_Stored data_

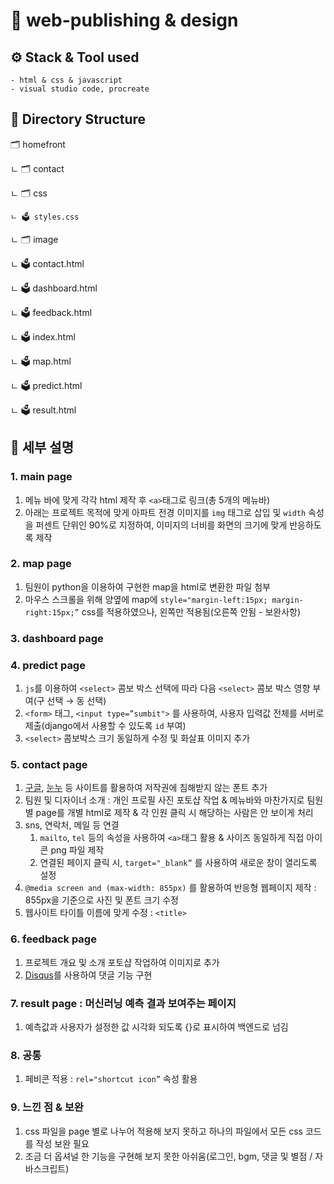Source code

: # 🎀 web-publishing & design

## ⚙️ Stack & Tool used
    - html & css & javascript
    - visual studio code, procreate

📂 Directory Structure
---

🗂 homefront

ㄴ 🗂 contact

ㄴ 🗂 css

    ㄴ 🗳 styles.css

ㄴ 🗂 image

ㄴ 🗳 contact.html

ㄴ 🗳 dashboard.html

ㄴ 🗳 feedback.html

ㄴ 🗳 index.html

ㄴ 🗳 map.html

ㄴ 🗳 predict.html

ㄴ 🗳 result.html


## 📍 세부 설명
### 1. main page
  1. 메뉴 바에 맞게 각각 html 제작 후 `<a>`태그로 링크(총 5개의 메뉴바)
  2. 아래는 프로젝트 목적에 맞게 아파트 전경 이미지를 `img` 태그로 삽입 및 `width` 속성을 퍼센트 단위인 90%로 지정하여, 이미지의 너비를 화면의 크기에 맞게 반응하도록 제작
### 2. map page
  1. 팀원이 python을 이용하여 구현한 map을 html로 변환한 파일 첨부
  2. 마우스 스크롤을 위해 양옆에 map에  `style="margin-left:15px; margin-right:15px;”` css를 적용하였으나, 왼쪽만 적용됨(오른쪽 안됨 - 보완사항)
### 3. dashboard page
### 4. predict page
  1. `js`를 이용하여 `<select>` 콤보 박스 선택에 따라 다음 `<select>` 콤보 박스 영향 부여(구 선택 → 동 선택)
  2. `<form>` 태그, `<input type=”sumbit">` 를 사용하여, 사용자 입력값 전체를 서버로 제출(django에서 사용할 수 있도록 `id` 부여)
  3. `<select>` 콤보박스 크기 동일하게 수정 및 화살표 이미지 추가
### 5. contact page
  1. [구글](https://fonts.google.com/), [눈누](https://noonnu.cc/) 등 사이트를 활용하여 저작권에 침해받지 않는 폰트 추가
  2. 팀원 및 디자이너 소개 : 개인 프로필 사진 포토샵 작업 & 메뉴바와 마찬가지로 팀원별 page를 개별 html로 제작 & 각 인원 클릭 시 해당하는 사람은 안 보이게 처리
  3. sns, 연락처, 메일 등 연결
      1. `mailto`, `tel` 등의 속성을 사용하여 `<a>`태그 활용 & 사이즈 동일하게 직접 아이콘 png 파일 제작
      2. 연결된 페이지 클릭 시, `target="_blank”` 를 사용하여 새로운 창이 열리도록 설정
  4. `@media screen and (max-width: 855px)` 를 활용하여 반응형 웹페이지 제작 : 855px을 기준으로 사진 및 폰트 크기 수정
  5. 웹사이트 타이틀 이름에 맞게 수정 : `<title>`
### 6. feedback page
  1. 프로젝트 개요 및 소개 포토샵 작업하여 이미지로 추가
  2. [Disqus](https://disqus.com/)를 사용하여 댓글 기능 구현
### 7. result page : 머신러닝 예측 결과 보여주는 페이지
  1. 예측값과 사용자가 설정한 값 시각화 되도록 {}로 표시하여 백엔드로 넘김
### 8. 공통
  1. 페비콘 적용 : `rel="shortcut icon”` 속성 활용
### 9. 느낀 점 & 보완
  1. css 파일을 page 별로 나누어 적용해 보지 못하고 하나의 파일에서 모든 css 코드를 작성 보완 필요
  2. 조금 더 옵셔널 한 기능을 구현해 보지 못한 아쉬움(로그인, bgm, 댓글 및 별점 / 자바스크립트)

==

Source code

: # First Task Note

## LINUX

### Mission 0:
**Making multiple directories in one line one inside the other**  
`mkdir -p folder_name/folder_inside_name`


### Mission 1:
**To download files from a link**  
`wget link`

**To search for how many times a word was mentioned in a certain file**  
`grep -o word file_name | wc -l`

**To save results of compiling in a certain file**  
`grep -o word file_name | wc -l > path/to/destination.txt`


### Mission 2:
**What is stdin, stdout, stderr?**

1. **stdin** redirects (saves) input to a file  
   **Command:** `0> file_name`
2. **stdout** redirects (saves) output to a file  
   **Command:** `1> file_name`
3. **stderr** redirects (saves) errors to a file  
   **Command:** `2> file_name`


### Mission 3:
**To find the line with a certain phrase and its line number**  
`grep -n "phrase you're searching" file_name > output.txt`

_EXERCISE DESCRIPTION_
Taking the lines above, repeat exactly those from the line that contains "ㄴ 🗳 map.html" through the line that contains "아이콘 png 파일 제작", and both of those lines as well. Include nothing else.

_WRITTEN RESPONSE_
ㄴ 🗳 map.html

ㄴ 🗳 predict.html

ㄴ 🗳 result.html


## 📍 세부 설명
### 1. main page
  1. 메뉴 바에 맞게 각각 html 제작 후 `<a>`태그로 링크(총 5개의 메뉴바)
  2. 아래는 프로젝트 목적에 맞게 아파트 전경 이미지를 `img` 태그로 삽입 및 `width` 속성을 퍼센트 단위인 90%로 지정하여, 이미지의 너비를 화면의 크기에 맞게 반응하도록 제작
### 2. map page
  1. 팀원이 python을 이용하여 구현한 map을 html로 변환한 파일 첨부
  2. 마우스 스크롤을 위해 양옆에 map에  `style="margin-left:15px; margin-right:15px;”` css를 적용하였으나, 왼쪽만 적용됨(오른쪽 안됨 - 보완사항)
### 3. dashboard page
### 4. predict page
  1. `js`를 이용하여 `<select>` 콤보 박스 선택에 따라 다음 `<select>` 콤보 박스 영향 부여(구 선택 → 동 선택)
  2. `<form>` 태그, `<input type=”sumbit">` 를 사용하여, 사용자 입력값 전체를 서버로 제출(django에서 사용할 수 있도록 `id` 부여)
  3. `<select>` 콤보박스 크기 동일하게 수정 및 화살표 이미지 추가
### 5. contact page
  1. [구글](https://fonts.google.com/), [눈누](https://noonnu.cc/) 등 사이트를 활용하여 저작권에 침해받지 않는 폰트 추가
  2. 팀원 및 디자이너 소개 : 개인 프로필 사진 포토샵 작업 & 메뉴바와 마찬가지로 팀원별 page를 개별 html로 제작 & 각 인원 클릭 시 해당하는 사람은 안 보이게 처리
  3. sns, 연락처, 메일 등 연결
      1. `mailto`, `tel` 등의 속성을 사용하여 `<a>`태그 활용 & 사이즈 동일하게 직접 아이콘 png 파일 제작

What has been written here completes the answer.